I am trying to simulate a rope object. The formulation I understand is an array of particles, connected by springs. These springs have very large k-values, so that the line deforms, but stretches very little. I have concluded that solving this as a function of time is not possible in closed-form because a rope is a generalization of a pendulum (which is not closed-form).
Settling for approximate solutions, then. I need an algorithm that scales well. Examples I have seen use either explicit or implicit Eulerian integration to move the particles. This does not scale.
To see this, consider a rope with n nodes. Apply a large force to one end. Because the rope should not stretch very much, the acceleration at the other end must be immediate.

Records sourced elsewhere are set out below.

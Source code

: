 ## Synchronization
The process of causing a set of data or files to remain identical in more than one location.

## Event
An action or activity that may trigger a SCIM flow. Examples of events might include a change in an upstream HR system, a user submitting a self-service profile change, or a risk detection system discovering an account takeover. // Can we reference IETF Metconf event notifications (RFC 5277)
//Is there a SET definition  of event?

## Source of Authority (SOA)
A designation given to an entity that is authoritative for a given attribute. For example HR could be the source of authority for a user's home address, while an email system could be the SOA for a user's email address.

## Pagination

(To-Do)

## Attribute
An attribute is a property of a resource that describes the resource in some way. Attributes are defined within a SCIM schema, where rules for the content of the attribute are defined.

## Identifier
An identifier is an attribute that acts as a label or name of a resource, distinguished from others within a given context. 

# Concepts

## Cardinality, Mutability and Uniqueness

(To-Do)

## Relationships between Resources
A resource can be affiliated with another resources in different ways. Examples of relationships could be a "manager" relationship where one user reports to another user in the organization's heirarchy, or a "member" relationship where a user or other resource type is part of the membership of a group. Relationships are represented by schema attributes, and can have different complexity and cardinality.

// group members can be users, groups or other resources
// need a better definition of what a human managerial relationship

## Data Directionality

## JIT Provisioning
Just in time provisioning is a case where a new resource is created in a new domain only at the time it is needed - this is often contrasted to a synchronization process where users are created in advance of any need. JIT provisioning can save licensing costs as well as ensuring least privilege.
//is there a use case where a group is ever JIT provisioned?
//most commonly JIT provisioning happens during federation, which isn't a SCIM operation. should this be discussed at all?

However, with Eulerian integration, to get any force to the other end requires n steps. I notice an exponential falloff: if the first node accelerates a certain amount, then the adjacent nodes accelerate less (if they accelerate at the same rate, then the algorithm is not stable). Consequently, the nodes adjacent to that node accelerate even slower!
So, for n nodes away, the acceleration is almost negligible. This leads to rope that stretches significantly. If you want to only double the simulation's resolution, you suddenly need to take time steps that are tens or hundreds of times smaller to get similar behavior.
I am looking for a simple method that solves this problem--i.e., higher resolution simulations converge to the solution with only polynomial time extra computation. A full library of matrix and linear algebra techniques is available. My knowledge of classical mechanics is very good, and I know some numerical analysis.